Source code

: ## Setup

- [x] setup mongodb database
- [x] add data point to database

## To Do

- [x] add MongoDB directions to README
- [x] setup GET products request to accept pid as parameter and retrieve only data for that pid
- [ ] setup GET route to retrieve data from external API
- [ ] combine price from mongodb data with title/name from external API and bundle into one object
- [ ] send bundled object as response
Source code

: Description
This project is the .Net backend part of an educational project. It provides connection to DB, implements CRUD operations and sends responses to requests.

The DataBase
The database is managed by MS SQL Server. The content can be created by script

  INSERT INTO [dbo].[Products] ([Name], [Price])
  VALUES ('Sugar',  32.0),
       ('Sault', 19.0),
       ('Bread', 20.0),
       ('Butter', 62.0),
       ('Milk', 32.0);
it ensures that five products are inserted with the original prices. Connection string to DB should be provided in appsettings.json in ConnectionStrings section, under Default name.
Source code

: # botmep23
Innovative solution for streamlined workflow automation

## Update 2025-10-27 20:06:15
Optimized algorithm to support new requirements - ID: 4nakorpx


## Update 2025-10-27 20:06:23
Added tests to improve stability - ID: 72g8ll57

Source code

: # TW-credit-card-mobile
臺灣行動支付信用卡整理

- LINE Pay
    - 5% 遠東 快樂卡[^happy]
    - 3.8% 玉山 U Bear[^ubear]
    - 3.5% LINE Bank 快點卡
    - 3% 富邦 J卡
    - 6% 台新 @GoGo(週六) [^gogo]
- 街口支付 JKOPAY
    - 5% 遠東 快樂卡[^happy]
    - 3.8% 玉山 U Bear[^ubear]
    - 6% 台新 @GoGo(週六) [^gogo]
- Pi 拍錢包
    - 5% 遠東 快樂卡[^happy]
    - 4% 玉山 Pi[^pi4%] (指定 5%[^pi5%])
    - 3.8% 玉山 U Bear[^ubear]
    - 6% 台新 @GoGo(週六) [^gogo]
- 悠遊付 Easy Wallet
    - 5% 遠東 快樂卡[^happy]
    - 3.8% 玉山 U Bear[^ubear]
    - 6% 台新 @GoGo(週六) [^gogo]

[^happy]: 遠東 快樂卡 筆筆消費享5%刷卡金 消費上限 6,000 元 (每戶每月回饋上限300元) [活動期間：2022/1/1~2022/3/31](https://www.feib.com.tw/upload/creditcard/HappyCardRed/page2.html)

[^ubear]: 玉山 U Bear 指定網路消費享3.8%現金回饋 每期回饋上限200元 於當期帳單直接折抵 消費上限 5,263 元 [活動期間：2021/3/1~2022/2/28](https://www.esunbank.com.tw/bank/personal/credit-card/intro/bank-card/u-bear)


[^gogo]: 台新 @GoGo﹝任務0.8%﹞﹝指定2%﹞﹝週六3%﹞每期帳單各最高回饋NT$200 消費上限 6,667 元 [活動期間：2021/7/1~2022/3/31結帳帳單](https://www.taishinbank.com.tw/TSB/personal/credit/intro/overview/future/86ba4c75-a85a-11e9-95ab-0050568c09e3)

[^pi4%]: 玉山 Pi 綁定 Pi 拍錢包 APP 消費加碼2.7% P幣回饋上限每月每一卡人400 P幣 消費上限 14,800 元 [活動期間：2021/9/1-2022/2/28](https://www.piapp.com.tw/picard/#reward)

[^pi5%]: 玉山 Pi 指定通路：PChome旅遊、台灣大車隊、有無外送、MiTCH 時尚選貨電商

» **About this task**: Copy each line of the data that contains the word "with", leaving the other lines out.

» **Task solution**:
- [ ] combine price from mongodb data with title/name from external API and bundle into one object
it ensures that five products are inserted with the original prices. Connection string to DB should be provided in appsettings.json in ConnectionStrings section, under Default name.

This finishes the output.